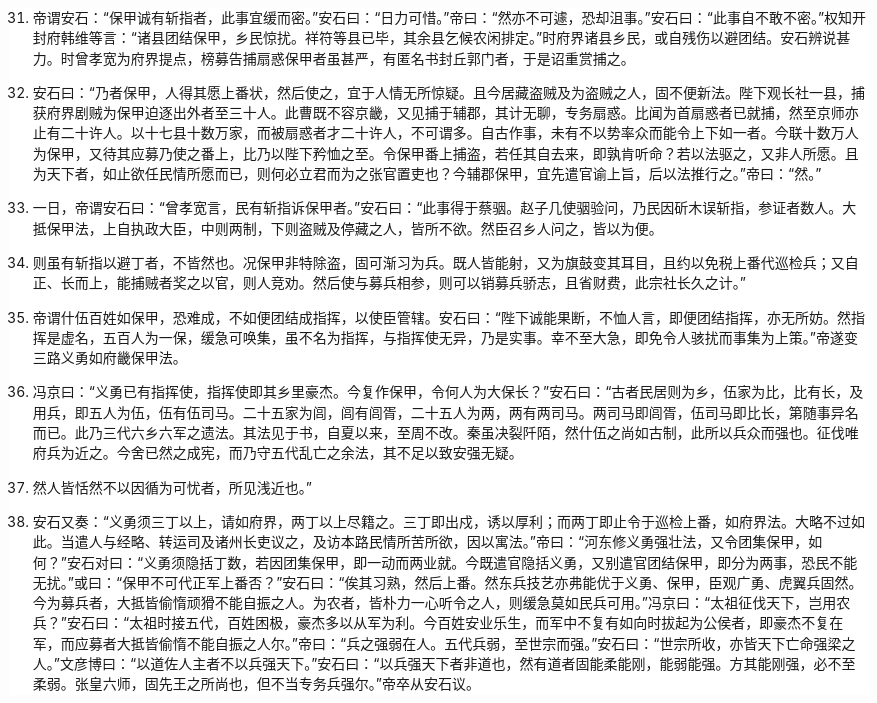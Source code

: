 31. <span id="志第一百四十五_兵六（乡兵三）-保甲_建炎后乡兵_建炎后砦兵保甲_熙宁初，王安石变募兵而行保甲，帝从其议。三年，始联比其民以相保任。及诏畿内之民十家为一保，选主户有干力者一人为保长。五十家为一大保，选一人为大保长。十大保为一都保，选为众所服者为都保正，又以一人为之副。应主客户两丁以上，选一人为保丁。附保。两丁以上有余丁而壮勇者亦附之。内家赀最厚、材勇过人者亦充保丁，兵器非禁者听习。每一大保夜轮五人警盗。凡告捕所获，以赏格从事。同保犯强盗、杀人、放火、强奸、略人、传习妖教、造畜蛊毒，知而不告，依律伍保法。余事非干己，又非敕律所听纠，皆毋得告，虽知情亦不坐。若于法邻保合坐罪者乃坐之。其居停强盗三人，经三日，保邻虽不知情，科失觉罪。-31"></span>
帝谓安石：“保甲诚有斩指者，此事宜缓而密。”安石曰：“日力可惜。”帝曰：“然亦不可遽，恐却沮事。”安石曰：“此事自不敢不密。”权知开封府韩维等言：“诸县团结保甲，乡民惊扰。祥符等县已毕，其余县乞候农闲排定。”时府界诸县乡民，或自残伤以避团结。安石辨说甚力。时曾孝宽为府界提点，榜募告捕扇惑保甲者虽甚严，有匿名书封丘郭门者，于是诏重赏捕之。

32. <span id="志第一百四十五_兵六（乡兵三）-保甲_建炎后乡兵_建炎后砦兵保甲_熙宁初，王安石变募兵而行保甲，帝从其议。三年，始联比其民以相保任。及诏畿内之民十家为一保，选主户有干力者一人为保长。五十家为一大保，选一人为大保长。十大保为一都保，选为众所服者为都保正，又以一人为之副。应主客户两丁以上，选一人为保丁。附保。两丁以上有余丁而壮勇者亦附之。内家赀最厚、材勇过人者亦充保丁，兵器非禁者听习。每一大保夜轮五人警盗。凡告捕所获，以赏格从事。同保犯强盗、杀人、放火、强奸、略人、传习妖教、造畜蛊毒，知而不告，依律伍保法。余事非干己，又非敕律所听纠，皆毋得告，虽知情亦不坐。若于法邻保合坐罪者乃坐之。其居停强盗三人，经三日，保邻虽不知情，科失觉罪。-32"></span>
安石曰：“乃者保甲，人得其愿上番状，然后使之，宜于人情无所惊疑。且今居藏盗贼及为盗贼之人，固不便新法。陛下观长社一县，捕获府界剧贼为保甲迫逐出外者至三十人。此曹既不容京畿，又见捕于辅郡，其计无聊，专务扇惑。比闻为首扇惑者已就捕，然至京师亦止有二十许人。以十七县十数万家，而被扇惑者才二十许人，不可谓多。自古作事，未有不以势率众而能令上下如一者。今联十数万人为保甲，又待其应募乃使之番上，比乃以陛下矜恤之至。令保甲番上捕盗，若任其自去来，即孰肯听命？若以法驱之，又非人所愿。且为天下者，如止欲任民情所愿而已，则何必立君而为之张官置吏也？今辅郡保甲，宜先遣官谕上旨，后以法推行之。”帝曰：“然。”

33. <span id="志第一百四十五_兵六（乡兵三）-保甲_建炎后乡兵_建炎后砦兵保甲_熙宁初，王安石变募兵而行保甲，帝从其议。三年，始联比其民以相保任。及诏畿内之民十家为一保，选主户有干力者一人为保长。五十家为一大保，选一人为大保长。十大保为一都保，选为众所服者为都保正，又以一人为之副。应主客户两丁以上，选一人为保丁。附保。两丁以上有余丁而壮勇者亦附之。内家赀最厚、材勇过人者亦充保丁，兵器非禁者听习。每一大保夜轮五人警盗。凡告捕所获，以赏格从事。同保犯强盗、杀人、放火、强奸、略人、传习妖教、造畜蛊毒，知而不告，依律伍保法。余事非干己，又非敕律所听纠，皆毋得告，虽知情亦不坐。若于法邻保合坐罪者乃坐之。其居停强盗三人，经三日，保邻虽不知情，科失觉罪。-33"></span>
一日，帝谓安石曰：“曾孝宽言，民有斩指诉保甲者。”安石曰：“此事得于蔡骃。赵子几使骃验问，乃民因斫木误斩指，参证者数人。大抵保甲法，上自执政大臣，中则两制，下则盗贼及停藏之人，皆所不欲。然臣召乡人问之，皆以为便。

34. <span id="志第一百四十五_兵六（乡兵三）-保甲_建炎后乡兵_建炎后砦兵保甲_熙宁初，王安石变募兵而行保甲，帝从其议。三年，始联比其民以相保任。及诏畿内之民十家为一保，选主户有干力者一人为保长。五十家为一大保，选一人为大保长。十大保为一都保，选为众所服者为都保正，又以一人为之副。应主客户两丁以上，选一人为保丁。附保。两丁以上有余丁而壮勇者亦附之。内家赀最厚、材勇过人者亦充保丁，兵器非禁者听习。每一大保夜轮五人警盗。凡告捕所获，以赏格从事。同保犯强盗、杀人、放火、强奸、略人、传习妖教、造畜蛊毒，知而不告，依律伍保法。余事非干己，又非敕律所听纠，皆毋得告，虽知情亦不坐。若于法邻保合坐罪者乃坐之。其居停强盗三人，经三日，保邻虽不知情，科失觉罪。-34"></span>
则虽有斩指以避丁者，不皆然也。况保甲非特除盗，固可渐习为兵。既人皆能射，又为旗鼓变其耳目，且约以免税上番代巡检兵；又自正、长而上，能捕贼者奖之以官，则人竞劝。然后使与募兵相参，则可以销募兵骄志，且省财费，此宗社长久之计。”

35. <span id="志第一百四十五_兵六（乡兵三）-保甲_建炎后乡兵_建炎后砦兵保甲_熙宁初，王安石变募兵而行保甲，帝从其议。三年，始联比其民以相保任。及诏畿内之民十家为一保，选主户有干力者一人为保长。五十家为一大保，选一人为大保长。十大保为一都保，选为众所服者为都保正，又以一人为之副。应主客户两丁以上，选一人为保丁。附保。两丁以上有余丁而壮勇者亦附之。内家赀最厚、材勇过人者亦充保丁，兵器非禁者听习。每一大保夜轮五人警盗。凡告捕所获，以赏格从事。同保犯强盗、杀人、放火、强奸、略人、传习妖教、造畜蛊毒，知而不告，依律伍保法。余事非干己，又非敕律所听纠，皆毋得告，虽知情亦不坐。若于法邻保合坐罪者乃坐之。其居停强盗三人，经三日，保邻虽不知情，科失觉罪。-35"></span>
帝谓什伍百姓如保甲，恐难成，不如便团结成指挥，以使臣管辖。安石曰：“陛下诚能果断，不恤人言，即便团结指挥，亦无所妨。然指挥是虚名，五百人为一保，缓急可唤集，虽不名为指挥，与指挥使无异，乃是实事。幸不至大急，即免令人骇扰而事集为上策。”帝遂变三路义勇如府畿保甲法。

36. <span id="志第一百四十五_兵六（乡兵三）-保甲_建炎后乡兵_建炎后砦兵保甲_熙宁初，王安石变募兵而行保甲，帝从其议。三年，始联比其民以相保任。及诏畿内之民十家为一保，选主户有干力者一人为保长。五十家为一大保，选一人为大保长。十大保为一都保，选为众所服者为都保正，又以一人为之副。应主客户两丁以上，选一人为保丁。附保。两丁以上有余丁而壮勇者亦附之。内家赀最厚、材勇过人者亦充保丁，兵器非禁者听习。每一大保夜轮五人警盗。凡告捕所获，以赏格从事。同保犯强盗、杀人、放火、强奸、略人、传习妖教、造畜蛊毒，知而不告，依律伍保法。余事非干己，又非敕律所听纠，皆毋得告，虽知情亦不坐。若于法邻保合坐罪者乃坐之。其居停强盗三人，经三日，保邻虽不知情，科失觉罪。-36"></span>
冯京曰：“义勇已有指挥使，指挥使即其乡里豪杰。今复作保甲，令何人为大保长？”安石曰：“古者民居则为乡，伍家为比，比有长，及用兵，即五人为伍，伍有伍司马。二十五家为闾，闾有闾胥，二十五人为两，两有两司马。两司马即闾胥，伍司马即比长，第随事异名而已。此乃三代六乡六军之遗法。其法见于书，自夏以来，至周不改。秦虽决裂阡陌，然什伍之尚如古制，此所以兵众而强也。征伐唯府兵为近之。今舍已然之成宪，而乃守五代乱亡之余法，其不足以致安强无疑。

37. <span id="志第一百四十五_兵六（乡兵三）-保甲_建炎后乡兵_建炎后砦兵保甲_熙宁初，王安石变募兵而行保甲，帝从其议。三年，始联比其民以相保任。及诏畿内之民十家为一保，选主户有干力者一人为保长。五十家为一大保，选一人为大保长。十大保为一都保，选为众所服者为都保正，又以一人为之副。应主客户两丁以上，选一人为保丁。附保。两丁以上有余丁而壮勇者亦附之。内家赀最厚、材勇过人者亦充保丁，兵器非禁者听习。每一大保夜轮五人警盗。凡告捕所获，以赏格从事。同保犯强盗、杀人、放火、强奸、略人、传习妖教、造畜蛊毒，知而不告，依律伍保法。余事非干己，又非敕律所听纠，皆毋得告，虽知情亦不坐。若于法邻保合坐罪者乃坐之。其居停强盗三人，经三日，保邻虽不知情，科失觉罪。-37"></span>
然人皆恬然不以因循为可忧者，所见浅近也。”

38. <span id="志第一百四十五_兵六（乡兵三）-保甲_建炎后乡兵_建炎后砦兵保甲_熙宁初，王安石变募兵而行保甲，帝从其议。三年，始联比其民以相保任。及诏畿内之民十家为一保，选主户有干力者一人为保长。五十家为一大保，选一人为大保长。十大保为一都保，选为众所服者为都保正，又以一人为之副。应主客户两丁以上，选一人为保丁。附保。两丁以上有余丁而壮勇者亦附之。内家赀最厚、材勇过人者亦充保丁，兵器非禁者听习。每一大保夜轮五人警盗。凡告捕所获，以赏格从事。同保犯强盗、杀人、放火、强奸、略人、传习妖教、造畜蛊毒，知而不告，依律伍保法。余事非干己，又非敕律所听纠，皆毋得告，虽知情亦不坐。若于法邻保合坐罪者乃坐之。其居停强盗三人，经三日，保邻虽不知情，科失觉罪。-38"></span>
安石又奏：“义勇须三丁以上，请如府界，两丁以上尽籍之。三丁即出戍，诱以厚利；而两丁即止令于巡检上番，如府界法。大略不过如此。当遣人与经略、转运司及诸州长吏议之，及访本路民情所苦所欲，因以寓法。”帝曰：“河东修义勇强壮法，又令团集保甲，如何？”安石对曰：“义勇须隐括丁数，若因团集保甲，即一动而两业就。今既遣官隐括义勇，又别遣官团结保甲，即分为两事，恐民不能无扰。”或曰：“保甲不可代正军上番否？”安石曰：“俟其习熟，然后上番。然东兵技艺亦弗能优于义勇、保甲，臣观广勇、虎翼兵固然。今为募兵者，大抵皆偷惰顽猾不能自振之人。为农者，皆朴力一心听令之人，则缓急莫如民兵可用。”冯京曰：“太祖征伐天下，岂用农兵？”安石曰：“太祖时接五代，百姓困极，豪杰多以从军为利。今百姓安业乐生，而军中不复有如向时拔起为公侯者，即豪杰不复在军，而应募者大抵皆偷惰不能自振之人尔。”帝曰：“兵之强弱在人。五代兵弱，至世宗而强。”安石曰：“世宗所收，亦皆天下亡命强梁之人。”文彦博曰：“以道佐人主者不以兵强天下。”安石曰：“以兵强天下者非道也，然有道者固能柔能刚，能弱能强。方其能刚强，必不至柔弱。张皇六师，固先王之所尚也，但不当专务兵强尔。”帝卒从安石议。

#####

Try it:
Please return exactly the lines above, from where the listing starts to the line holding "则虽有斩指以避丁者，不皆然也", inclusive, with the pictures omitted.

Result for this task:
Source code

: 31. <span id="志第一百四十五_兵六（乡兵三）-保甲_建炎后乡兵_建炎后砦兵保甲_熙宁初，王安石变募兵而行保甲，帝从其议。三年，始联比其民以相保任。及诏畿内之民十家为一保，选主户有干力者一人为保长。五十家为一大保，选一人为大保长。十大保为一都保，选为众所服者为都保正，又以一人为之副。应主客户两丁以上，选一人为保丁。附保。两丁以上有余丁而壮勇者亦附之。内家赀最厚、材勇过人者亦充保丁，兵器非禁者听习。每一大保夜轮五人警盗。凡告捕所获，以赏格从事。同保犯强盗、杀人、放火、强奸、略人、传习妖教、造畜蛊毒，知而不告，依律伍保法。余事非干己，又非敕律所听纠，皆毋得告，虽知情亦不坐。若于法邻保合坐罪者乃坐之。其居停强盗三人，经三日，保邻虽不知情，科失觉罪。-31"></span>
帝谓安石：“保甲诚有斩指者，此事宜缓而密。”安石曰：“日力可惜。”帝曰：“然亦不可遽，恐却沮事。”安石曰：“此事自不敢不密。”权知开封府韩维等言：“诸县团结保甲，乡民惊扰。祥符等县已毕，其余县乞候农闲排定。”时府界诸县乡民，或自残伤以避团结。安石辨说甚力。时曾孝宽为府界提点，榜募告捕扇惑保甲者虽甚严，有匿名书封丘郭门者，于是诏重赏捕之。

32. <span id="志第一百四十五_兵六（乡兵三）-保甲_建炎后乡兵_建炎后砦兵保甲_熙宁初，王安石变募兵而行保甲，帝从其议。三年，始联比其民以相保任。及诏畿内之民十家为一保，选主户有干力者一人为保长。五十家为一大保，选一人为大保长。十大保为一都保，选为众所服者为都保正，又以一人为之副。应主客户两丁以上，选一人为保丁。附保。两丁以上有余丁而壮勇者亦附之。内家赀最厚、材勇过人者亦充保丁，兵器非禁者听习。每一大保夜轮五人警盗。凡告捕所获，以赏格从事。同保犯强盗、杀人、放火、强奸、略人、传习妖教、造畜蛊毒，知而不告，依律伍保法。余事非干己，又非敕律所听纠，皆毋得告，虽知情亦不坐。若于法邻保合坐罪者乃坐之。其居停强盗三人，经三日，保邻虽不知情，科失觉罪。-32"></span>
安石曰：“乃者保甲，人得其愿上番状，然后使之，宜于人情无所惊疑。且今居藏盗贼及为盗贼之人，固不便新法。陛下观长社一县，捕获府界剧贼为保甲迫逐出外者至三十人。此曹既不容京畿，又见捕于辅郡，其计无聊，专务扇惑。比闻为首扇惑者已就捕，然至京师亦止有二十许人。以十七县十数万家，而被扇惑者才二十许人，不可谓多。自古作事，未有不以势率众而能令上下如一者。今联十数万人为保甲，又待其应募乃使之番上，比乃以陛下矜恤之至。令保甲番上捕盗，若任其自去来，即孰肯听命？若以法驱之，又非人所愿。且为天下者，如止欲任民情所愿而已，则何必立君而为之张官置吏也？今辅郡保甲，宜先遣官谕上旨，后以法推行之。”帝曰：“然。”

33. <span id="志第一百四十五_兵六（乡兵三）-保甲_建炎后乡兵_建炎后砦兵保甲_熙宁初，王安石变募兵而行保甲，帝从其议。三年，始联比其民以相保任。及诏畿内之民十家为一保，选主户有干力者一人为保长。五十家为一大保，选一人为大保长。十大保为一都保，选为众所服者为都保正，又以一人为之副。应主客户两丁以上，选一人为保丁。附保。两丁以上有余丁而壮勇者亦附之。内家赀最厚、材勇过人者亦充保丁，兵器非禁者听习。每一大保夜轮五人警盗。凡告捕所获，以赏格从事。同保犯强盗、杀人、放火、强奸、略人、传习妖教、造畜蛊毒，知而不告，依律伍保法。余事非干己，又非敕律所听纠，皆毋得告，虽知情亦不坐。若于法邻保合坐罪者乃坐之。其居停强盗三人，经三日，保邻虽不知情，科失觉罪。-33"></span>
一日，帝谓安石曰：“曾孝宽言，民有斩指诉保甲者。”安石曰：“此事得于蔡骃。赵子几使骃验问，乃民因斫木误斩指，参证者数人。大抵保甲法，上自执政大臣，中则两制，下则盗贼及停藏之人，皆所不欲。然臣召乡人问之，皆以为便。

34. <span id="志第一百四十五_兵六（乡兵三）-保甲_建炎后乡兵_建炎后砦兵保甲_熙宁初，王安石变募兵而行保甲，帝从其议。三年，始联比其民以相保任。及诏畿内之民十家为一保，选主户有干力者一人为保长。五十家为一大保，选一人为大保长。十大保为一都保，选为众所服者为都保正，又以一人为之副。应主客户两丁以上，选一人为保丁。附保。两丁以上有余丁而壮勇者亦附之。内家赀最厚、材勇过人者亦充保丁，兵器非禁者听习。每一大保夜轮五人警盗。凡告捕所获，以赏格从事。同保犯强盗、杀人、放火、强奸、略人、传习妖教、造畜蛊毒，知而不告，依律伍保法。余事非干己，又非敕律所听纠，皆毋得告，虽知情亦不坐。若于法邻保合坐罪者乃坐之。其居停强盗三人，经三日，保邻虽不知情，科失觉罪。-34"></span>
则虽有斩指以避丁者，不皆然也。况保甲非特除盗，固可渐习为兵。既人皆能射，又为旗鼓变其耳目，且约以免税上番代巡检兵；又自正、长而上，能捕贼者奖之以官，则人竞劝。然后使与募兵相参，则可以销募兵骄志，且省财费，此宗社长久之计。”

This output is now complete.